[Saved entries]
Content starts
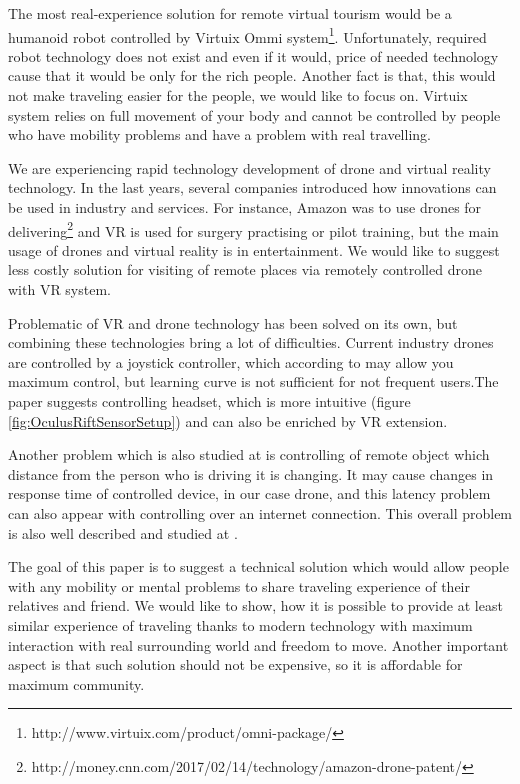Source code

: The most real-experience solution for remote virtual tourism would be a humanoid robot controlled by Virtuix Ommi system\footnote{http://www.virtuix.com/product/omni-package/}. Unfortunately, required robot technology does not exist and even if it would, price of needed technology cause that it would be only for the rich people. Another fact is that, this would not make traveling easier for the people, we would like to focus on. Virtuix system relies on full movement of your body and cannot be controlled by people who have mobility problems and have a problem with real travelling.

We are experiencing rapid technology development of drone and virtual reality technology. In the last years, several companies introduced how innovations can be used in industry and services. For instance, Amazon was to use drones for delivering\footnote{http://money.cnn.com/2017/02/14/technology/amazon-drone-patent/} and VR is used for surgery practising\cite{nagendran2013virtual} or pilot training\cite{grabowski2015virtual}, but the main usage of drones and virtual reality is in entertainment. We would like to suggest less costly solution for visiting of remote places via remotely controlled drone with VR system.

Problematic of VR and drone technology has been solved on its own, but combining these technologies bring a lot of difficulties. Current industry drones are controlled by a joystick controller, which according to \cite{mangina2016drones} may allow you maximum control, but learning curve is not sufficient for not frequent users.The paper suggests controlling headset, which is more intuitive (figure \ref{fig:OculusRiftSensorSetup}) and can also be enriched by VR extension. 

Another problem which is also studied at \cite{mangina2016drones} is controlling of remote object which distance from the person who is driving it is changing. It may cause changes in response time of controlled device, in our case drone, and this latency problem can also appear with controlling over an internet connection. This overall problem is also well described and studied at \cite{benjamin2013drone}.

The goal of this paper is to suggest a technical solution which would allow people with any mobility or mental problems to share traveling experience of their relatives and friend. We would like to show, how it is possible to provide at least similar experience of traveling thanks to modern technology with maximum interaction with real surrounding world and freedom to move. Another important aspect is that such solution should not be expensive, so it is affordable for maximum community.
Content ends
Content starts
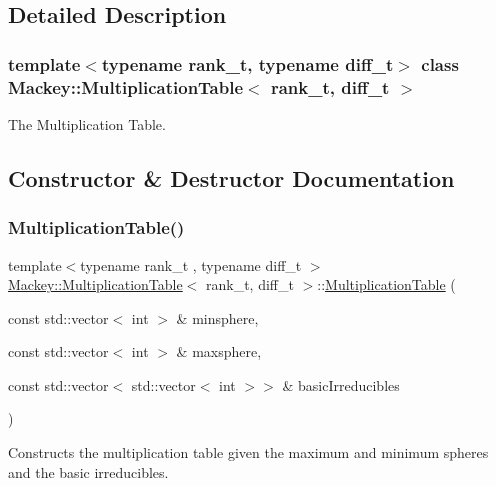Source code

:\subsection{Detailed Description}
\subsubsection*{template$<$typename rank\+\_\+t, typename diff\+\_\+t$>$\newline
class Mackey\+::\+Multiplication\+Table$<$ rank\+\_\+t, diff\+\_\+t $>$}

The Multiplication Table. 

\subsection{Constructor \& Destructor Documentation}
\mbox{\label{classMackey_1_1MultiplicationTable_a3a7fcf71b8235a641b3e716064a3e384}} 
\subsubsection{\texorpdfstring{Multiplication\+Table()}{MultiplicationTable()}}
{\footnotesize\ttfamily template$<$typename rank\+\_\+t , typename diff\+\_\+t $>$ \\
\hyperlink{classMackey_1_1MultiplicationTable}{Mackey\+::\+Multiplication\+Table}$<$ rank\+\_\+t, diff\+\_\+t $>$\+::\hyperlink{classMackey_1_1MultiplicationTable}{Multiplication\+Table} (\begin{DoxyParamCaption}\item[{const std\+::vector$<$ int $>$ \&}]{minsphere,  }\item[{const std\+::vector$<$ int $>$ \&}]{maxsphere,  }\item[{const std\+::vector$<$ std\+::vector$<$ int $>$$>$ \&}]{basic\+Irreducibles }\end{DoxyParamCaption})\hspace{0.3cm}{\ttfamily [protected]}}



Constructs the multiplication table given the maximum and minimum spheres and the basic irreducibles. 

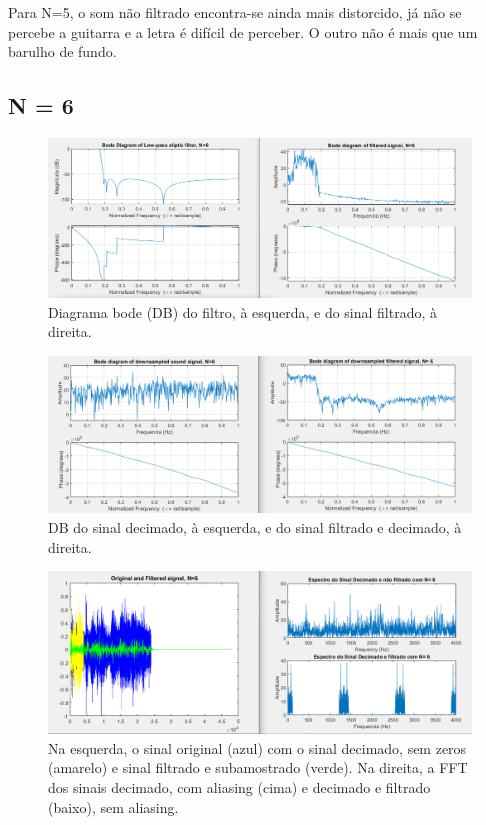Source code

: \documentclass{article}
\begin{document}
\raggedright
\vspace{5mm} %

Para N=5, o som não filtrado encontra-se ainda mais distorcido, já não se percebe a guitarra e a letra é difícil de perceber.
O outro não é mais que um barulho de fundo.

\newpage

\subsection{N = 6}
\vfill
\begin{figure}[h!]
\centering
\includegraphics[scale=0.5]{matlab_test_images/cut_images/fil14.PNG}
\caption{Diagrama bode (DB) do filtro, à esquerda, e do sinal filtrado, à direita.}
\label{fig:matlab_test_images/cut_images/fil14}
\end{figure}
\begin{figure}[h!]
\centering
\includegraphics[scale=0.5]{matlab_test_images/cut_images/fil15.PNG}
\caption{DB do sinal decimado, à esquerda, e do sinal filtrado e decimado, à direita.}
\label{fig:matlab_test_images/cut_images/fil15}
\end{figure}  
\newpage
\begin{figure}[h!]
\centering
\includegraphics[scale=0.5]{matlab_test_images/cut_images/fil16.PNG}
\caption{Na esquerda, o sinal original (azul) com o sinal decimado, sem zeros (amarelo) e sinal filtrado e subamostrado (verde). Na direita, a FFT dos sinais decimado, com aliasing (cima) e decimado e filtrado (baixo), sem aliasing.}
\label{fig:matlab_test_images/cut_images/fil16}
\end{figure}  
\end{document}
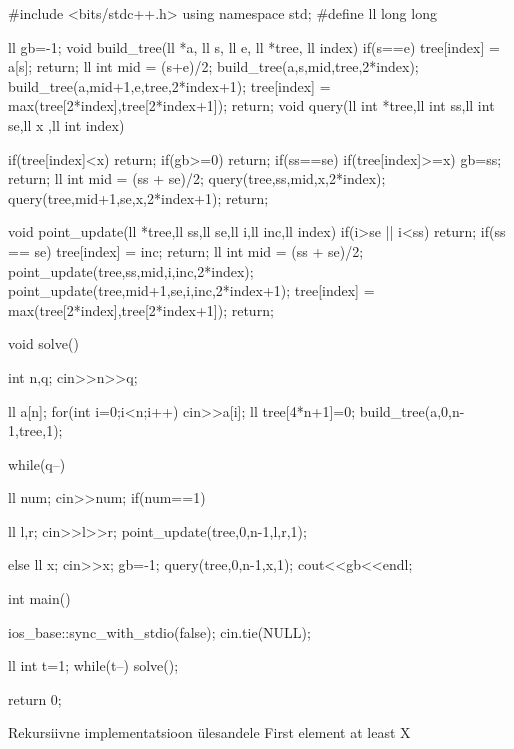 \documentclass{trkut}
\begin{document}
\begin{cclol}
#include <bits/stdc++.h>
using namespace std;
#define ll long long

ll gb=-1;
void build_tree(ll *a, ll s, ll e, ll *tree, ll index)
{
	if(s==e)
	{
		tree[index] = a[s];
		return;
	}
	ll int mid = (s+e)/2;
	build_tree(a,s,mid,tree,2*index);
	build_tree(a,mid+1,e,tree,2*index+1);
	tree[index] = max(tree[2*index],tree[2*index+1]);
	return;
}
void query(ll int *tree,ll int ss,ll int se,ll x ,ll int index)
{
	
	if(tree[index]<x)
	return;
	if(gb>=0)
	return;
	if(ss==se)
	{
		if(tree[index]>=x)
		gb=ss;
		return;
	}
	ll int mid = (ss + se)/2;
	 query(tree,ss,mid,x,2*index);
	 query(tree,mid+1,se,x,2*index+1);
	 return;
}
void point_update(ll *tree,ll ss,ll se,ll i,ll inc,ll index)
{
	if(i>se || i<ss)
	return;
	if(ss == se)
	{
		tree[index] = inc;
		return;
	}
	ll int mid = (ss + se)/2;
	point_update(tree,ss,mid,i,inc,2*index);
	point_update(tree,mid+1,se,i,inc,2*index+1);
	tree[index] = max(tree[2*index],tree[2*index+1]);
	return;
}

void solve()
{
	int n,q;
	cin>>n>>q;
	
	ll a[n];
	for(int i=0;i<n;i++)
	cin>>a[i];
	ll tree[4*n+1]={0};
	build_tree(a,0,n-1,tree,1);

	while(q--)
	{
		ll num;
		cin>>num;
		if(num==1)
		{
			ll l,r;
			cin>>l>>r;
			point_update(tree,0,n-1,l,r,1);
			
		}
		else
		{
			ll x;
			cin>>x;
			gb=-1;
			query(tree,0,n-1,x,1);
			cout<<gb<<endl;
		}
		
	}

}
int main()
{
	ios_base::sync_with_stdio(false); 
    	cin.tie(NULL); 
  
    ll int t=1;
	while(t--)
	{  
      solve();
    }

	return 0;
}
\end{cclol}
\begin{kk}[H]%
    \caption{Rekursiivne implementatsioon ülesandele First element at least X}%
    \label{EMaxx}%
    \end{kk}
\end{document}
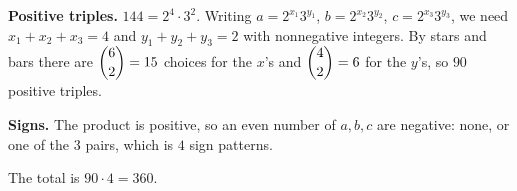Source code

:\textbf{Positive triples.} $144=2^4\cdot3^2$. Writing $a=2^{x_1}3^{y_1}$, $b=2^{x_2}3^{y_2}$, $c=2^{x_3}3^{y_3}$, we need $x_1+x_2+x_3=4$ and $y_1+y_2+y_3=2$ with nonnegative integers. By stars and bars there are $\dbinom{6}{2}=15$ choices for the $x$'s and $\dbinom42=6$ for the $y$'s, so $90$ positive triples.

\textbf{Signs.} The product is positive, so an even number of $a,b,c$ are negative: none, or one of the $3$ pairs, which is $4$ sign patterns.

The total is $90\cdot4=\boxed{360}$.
Content ends
Content starts
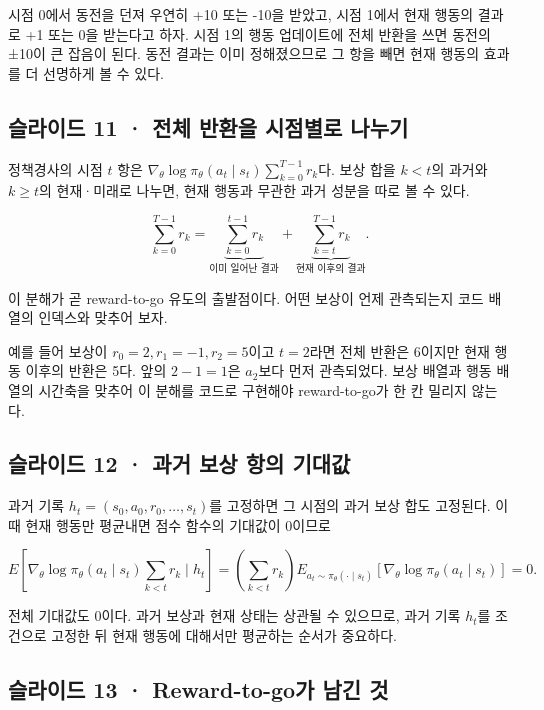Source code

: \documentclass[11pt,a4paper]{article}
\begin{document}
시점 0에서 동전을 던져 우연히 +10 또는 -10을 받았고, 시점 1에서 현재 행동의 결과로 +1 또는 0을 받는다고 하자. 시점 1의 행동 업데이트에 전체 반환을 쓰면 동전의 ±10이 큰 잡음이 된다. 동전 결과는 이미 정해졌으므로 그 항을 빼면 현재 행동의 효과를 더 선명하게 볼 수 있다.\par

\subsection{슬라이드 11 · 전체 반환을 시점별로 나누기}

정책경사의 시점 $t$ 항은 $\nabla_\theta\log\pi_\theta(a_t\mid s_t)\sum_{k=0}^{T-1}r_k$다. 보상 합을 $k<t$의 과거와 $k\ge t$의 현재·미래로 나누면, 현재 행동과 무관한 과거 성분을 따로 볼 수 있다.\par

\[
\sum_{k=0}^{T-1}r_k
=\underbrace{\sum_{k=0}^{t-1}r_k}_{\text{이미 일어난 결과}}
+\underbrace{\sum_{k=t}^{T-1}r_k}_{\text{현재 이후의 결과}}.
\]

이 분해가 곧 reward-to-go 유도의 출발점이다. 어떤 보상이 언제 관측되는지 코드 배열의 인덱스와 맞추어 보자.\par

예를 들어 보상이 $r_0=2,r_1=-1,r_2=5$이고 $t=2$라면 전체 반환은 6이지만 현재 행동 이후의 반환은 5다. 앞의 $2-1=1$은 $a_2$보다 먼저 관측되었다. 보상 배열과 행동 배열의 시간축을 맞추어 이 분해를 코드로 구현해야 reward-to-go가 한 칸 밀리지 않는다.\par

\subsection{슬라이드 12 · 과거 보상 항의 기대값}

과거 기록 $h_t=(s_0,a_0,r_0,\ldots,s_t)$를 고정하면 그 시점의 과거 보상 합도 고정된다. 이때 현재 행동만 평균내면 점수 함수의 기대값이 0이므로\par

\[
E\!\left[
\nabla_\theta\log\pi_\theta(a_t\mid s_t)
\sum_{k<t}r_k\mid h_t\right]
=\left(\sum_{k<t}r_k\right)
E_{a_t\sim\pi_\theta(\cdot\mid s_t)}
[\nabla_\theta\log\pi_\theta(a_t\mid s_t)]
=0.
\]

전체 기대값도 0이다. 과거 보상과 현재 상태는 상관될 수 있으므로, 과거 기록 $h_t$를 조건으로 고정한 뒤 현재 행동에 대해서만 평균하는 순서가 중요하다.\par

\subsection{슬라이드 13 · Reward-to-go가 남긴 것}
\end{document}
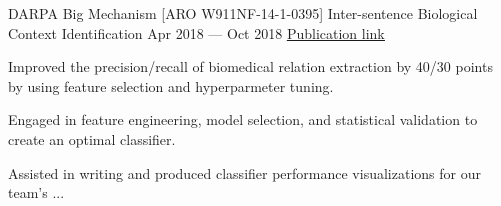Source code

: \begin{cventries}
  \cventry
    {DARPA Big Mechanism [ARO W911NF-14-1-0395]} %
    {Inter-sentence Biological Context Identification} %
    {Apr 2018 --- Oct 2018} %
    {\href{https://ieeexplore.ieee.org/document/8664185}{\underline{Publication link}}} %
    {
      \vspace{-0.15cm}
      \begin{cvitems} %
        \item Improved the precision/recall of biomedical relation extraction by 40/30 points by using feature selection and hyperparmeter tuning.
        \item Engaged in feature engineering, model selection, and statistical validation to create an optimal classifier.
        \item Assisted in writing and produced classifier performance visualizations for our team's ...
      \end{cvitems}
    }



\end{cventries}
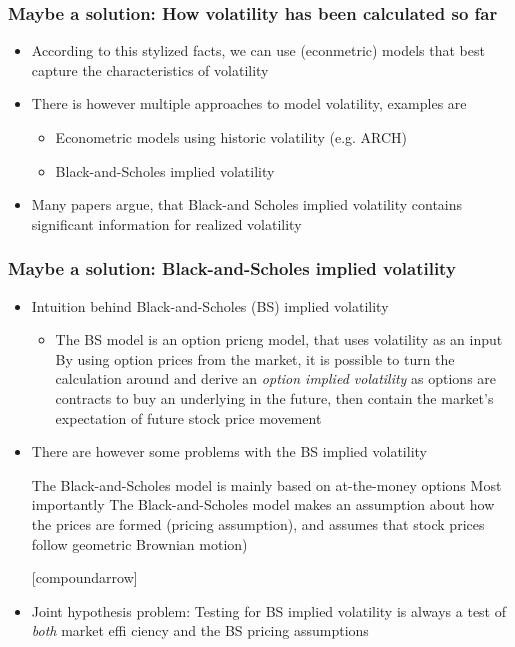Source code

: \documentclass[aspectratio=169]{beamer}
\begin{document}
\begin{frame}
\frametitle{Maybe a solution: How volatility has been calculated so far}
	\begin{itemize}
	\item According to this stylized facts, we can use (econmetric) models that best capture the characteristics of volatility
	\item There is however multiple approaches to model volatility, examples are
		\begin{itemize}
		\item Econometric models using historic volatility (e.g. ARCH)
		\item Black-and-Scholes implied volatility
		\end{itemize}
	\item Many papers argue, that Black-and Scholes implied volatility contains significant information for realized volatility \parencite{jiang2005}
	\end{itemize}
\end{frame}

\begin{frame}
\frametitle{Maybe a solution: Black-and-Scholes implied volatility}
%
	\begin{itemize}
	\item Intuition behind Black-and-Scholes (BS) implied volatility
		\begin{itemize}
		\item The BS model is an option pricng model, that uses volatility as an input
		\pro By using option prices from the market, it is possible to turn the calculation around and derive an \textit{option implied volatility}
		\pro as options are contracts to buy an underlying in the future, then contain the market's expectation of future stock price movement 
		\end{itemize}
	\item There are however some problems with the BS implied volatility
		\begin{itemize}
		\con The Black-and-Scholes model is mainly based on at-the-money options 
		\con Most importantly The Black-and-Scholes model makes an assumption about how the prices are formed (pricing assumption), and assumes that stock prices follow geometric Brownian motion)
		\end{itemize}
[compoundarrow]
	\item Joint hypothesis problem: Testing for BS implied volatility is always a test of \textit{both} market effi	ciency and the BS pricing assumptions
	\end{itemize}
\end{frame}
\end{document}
Content ends
Work to complete: Among the entries above, find the line with "Problematic of VR" and the line with "Another problem which"; give again exactly these two lines and all lines between them.

Task output:
Problematic of VR and drone technology has been solved on its own, but combining these technologies bring a lot of difficulties. Current industry drones are controlled by a joystick controller, which according to \cite{mangina2016drones} may allow you maximum control, but learning curve is not sufficient for not frequent users.The paper suggests controlling headset, which is more intuitive (figure \ref{fig:OculusRiftSensorSetup}) and can also be enriched by VR extension. 

Another problem which is also studied at \cite{mangina2016drones} is controlling of remote object which distance from the person who is driving it is changing. It may cause changes in response time of controlled device, in our case drone, and this latency problem can also appear with controlling over an internet connection. This overall problem is also well described and studied at \cite{benjamin2013drone}.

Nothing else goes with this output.